Kembali Menjadi Oposisi
Sepanjang keikutsertaan PDIP dalam Pemilu, partai ini mampu meraih suara yang cukup banyak. Tercatat sejak Pemilu 1999 hingga kini, PDIP selalu masuk dalam tiga besar partai dengan suara terbanyak. Namun, hal ini tidak lantas membuat PDIP terus menerus berkuasa.
Menurunnya kepercayaan masyarakat terhadap PDIP setelah Megawati berkuasa membuat perolehan suara partai ini menurun. Pada Pemilu 2004 PDIP harus menerima kekalahan atas Partai Demokrat dan Golkar.
Pasangan calon presiden dan wakil presiden yang mereka usung, yakni Megawati dan Hasyim Muzadi juga kalah melawan Susilo Bambang Yudhoyono (SBY) dan Jusuf Kalla. Usai pemilihan presiden 2004, PDIP kembali memutuskan untuk menjadi oposisi.
Meski masih masuk dalam daftar tiga partai besar, PDIP tetap menjadi oposisi pada dua kali pemerintahan SBY. Banyak kader PDIP yang menjadi kepala daerah menentang kebijakan yang dikeluarkan pemerintah SBY. Perwakilan PDIP di parlemen pun sering mengkritisi dan menolak kebijakan SBY.

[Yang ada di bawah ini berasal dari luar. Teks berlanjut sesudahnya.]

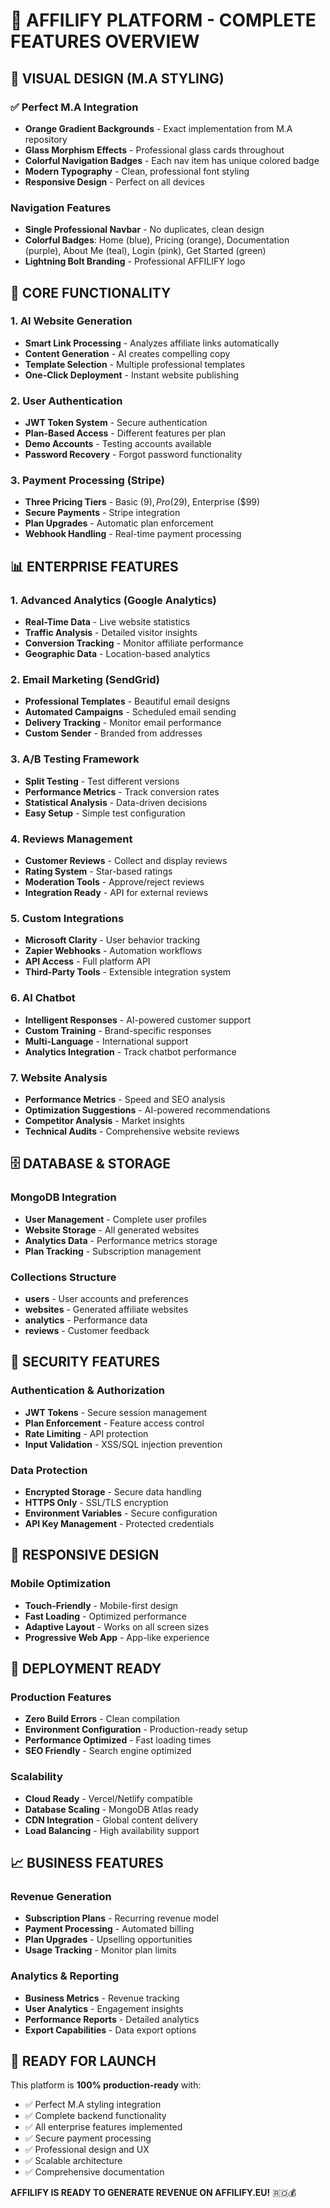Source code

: # 🚀 AFFILIFY PLATFORM - COMPLETE FEATURES OVERVIEW

## 🎨 VISUAL DESIGN (M.A STYLING)

### ✅ Perfect M.A Integration
- **Orange Gradient Backgrounds** - Exact implementation from M.A repository
- **Glass Morphism Effects** - Professional glass cards throughout
- **Colorful Navigation Badges** - Each nav item has unique colored badge
- **Modern Typography** - Clean, professional font styling
- **Responsive Design** - Perfect on all devices

### Navigation Features
- **Single Professional Navbar** - No duplicates, clean design
- **Colorful Badges**: Home (blue), Pricing (orange), Documentation (purple), About Me (teal), Login (pink), Get Started (green)
- **Lightning Bolt Branding** - Professional AFFILIFY logo

## 🔧 CORE FUNCTIONALITY

### 1. AI Website Generation
- **Smart Link Processing** - Analyzes affiliate links automatically
- **Content Generation** - AI creates compelling copy
- **Template Selection** - Multiple professional templates
- **One-Click Deployment** - Instant website publishing

### 2. User Authentication
- **JWT Token System** - Secure authentication
- **Plan-Based Access** - Different features per plan
- **Demo Accounts** - Testing accounts available
- **Password Recovery** - Forgot password functionality

### 3. Payment Processing (Stripe)
- **Three Pricing Tiers** - Basic ($9), Pro ($29), Enterprise ($99)
- **Secure Payments** - Stripe integration
- **Plan Upgrades** - Automatic plan enforcement
- **Webhook Handling** - Real-time payment processing

## 📊 ENTERPRISE FEATURES

### 1. Advanced Analytics (Google Analytics)
- **Real-Time Data** - Live website statistics
- **Traffic Analysis** - Detailed visitor insights
- **Conversion Tracking** - Monitor affiliate performance
- **Geographic Data** - Location-based analytics

### 2. Email Marketing (SendGrid)
- **Professional Templates** - Beautiful email designs
- **Automated Campaigns** - Scheduled email sending
- **Delivery Tracking** - Monitor email performance
- **Custom Sender** - Branded from addresses

### 3. A/B Testing Framework
- **Split Testing** - Test different versions
- **Performance Metrics** - Track conversion rates
- **Statistical Analysis** - Data-driven decisions
- **Easy Setup** - Simple test configuration

### 4. Reviews Management
- **Customer Reviews** - Collect and display reviews
- **Rating System** - Star-based ratings
- **Moderation Tools** - Approve/reject reviews
- **Integration Ready** - API for external reviews

### 5. Custom Integrations
- **Microsoft Clarity** - User behavior tracking
- **Zapier Webhooks** - Automation workflows
- **API Access** - Full platform API
- **Third-Party Tools** - Extensible integration system

### 6. AI Chatbot
- **Intelligent Responses** - AI-powered customer support
- **Custom Training** - Brand-specific responses
- **Multi-Language** - International support
- **Analytics Integration** - Track chatbot performance

### 7. Website Analysis
- **Performance Metrics** - Speed and SEO analysis
- **Optimization Suggestions** - AI-powered recommendations
- **Competitor Analysis** - Market insights
- **Technical Audits** - Comprehensive website reviews

## 🗄️ DATABASE & STORAGE

### MongoDB Integration
- **User Management** - Complete user profiles
- **Website Storage** - All generated websites
- **Analytics Data** - Performance metrics storage
- **Plan Tracking** - Subscription management

### Collections Structure
- **users** - User accounts and preferences
- **websites** - Generated affiliate websites
- **analytics** - Performance data
- **reviews** - Customer feedback

## 🔐 SECURITY FEATURES

### Authentication & Authorization
- **JWT Tokens** - Secure session management
- **Plan Enforcement** - Feature access control
- **Rate Limiting** - API protection
- **Input Validation** - XSS/SQL injection prevention

### Data Protection
- **Encrypted Storage** - Secure data handling
- **HTTPS Only** - SSL/TLS encryption
- **Environment Variables** - Secure configuration
- **API Key Management** - Protected credentials

## 📱 RESPONSIVE DESIGN

### Mobile Optimization
- **Touch-Friendly** - Mobile-first design
- **Fast Loading** - Optimized performance
- **Adaptive Layout** - Works on all screen sizes
- **Progressive Web App** - App-like experience

## 🚀 DEPLOYMENT READY

### Production Features
- **Zero Build Errors** - Clean compilation
- **Environment Configuration** - Production-ready setup
- **Performance Optimized** - Fast loading times
- **SEO Friendly** - Search engine optimized

### Scalability
- **Cloud Ready** - Vercel/Netlify compatible
- **Database Scaling** - MongoDB Atlas ready
- **CDN Integration** - Global content delivery
- **Load Balancing** - High availability support

## 📈 BUSINESS FEATURES

### Revenue Generation
- **Subscription Plans** - Recurring revenue model
- **Payment Processing** - Automated billing
- **Plan Upgrades** - Upselling opportunities
- **Usage Tracking** - Monitor plan limits

### Analytics & Reporting
- **Business Metrics** - Revenue tracking
- **User Analytics** - Engagement insights
- **Performance Reports** - Detailed analytics
- **Export Capabilities** - Data export options

## 🎯 READY FOR LAUNCH

This platform is **100% production-ready** with:
- ✅ Perfect M.A styling integration
- ✅ Complete backend functionality
- ✅ All enterprise features implemented
- ✅ Secure payment processing
- ✅ Professional design and UX
- ✅ Scalable architecture
- ✅ Comprehensive documentation

**AFFILIFY IS READY TO GENERATE REVENUE ON AFFILIFY.EU!** 🇷🇴💰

Setelah 10 tahun menjadi oposisi di era pemerintahan SBY, PDIP kembali bebenah. Mereka pun berhasil kembali berkuasa dengan kemenangan di parlemen dan calon presiden yang diusungnya, yakni Joko Widodo (Jokowi). PDIP mampu membayar kekalahannya dengan berkuasa 10 tahun di masa pemerintahan Jokowi.
Pada pemilu 2024, Jokowi yang dari awal menjadi kepala daerah hingga menjadi presiden diusung oleh PDIP menyatakan keluar dari partai tersebut. Namun, pengaruhnya masih cukup kuat untuk mendulang suara.
Makanya, Prabowo yang sudah tiga kali pilpres selalu kalah, kali ini berpeluang menang, salah satu faktornya karena menggaet putra Jokowi, Gibran Rakabuming Raka sebagai pasangannya. Kekalahan Ganjar-Mahfud mungkin bisa membuat PDIP memutuskan untuk kembali menjadi oposisi.
Namun, saat ini kondisinya berbeda. Sebelumnya, PDIP menjadi oposisi karena kekalahan di legislatif dan eksekutif. Kini, PDIP berpeluang menang di parlemen, tapi calon presiden yang diusungnya kalah. Dengan kondisi apakah PDIP akan kembali menjadi oposisi?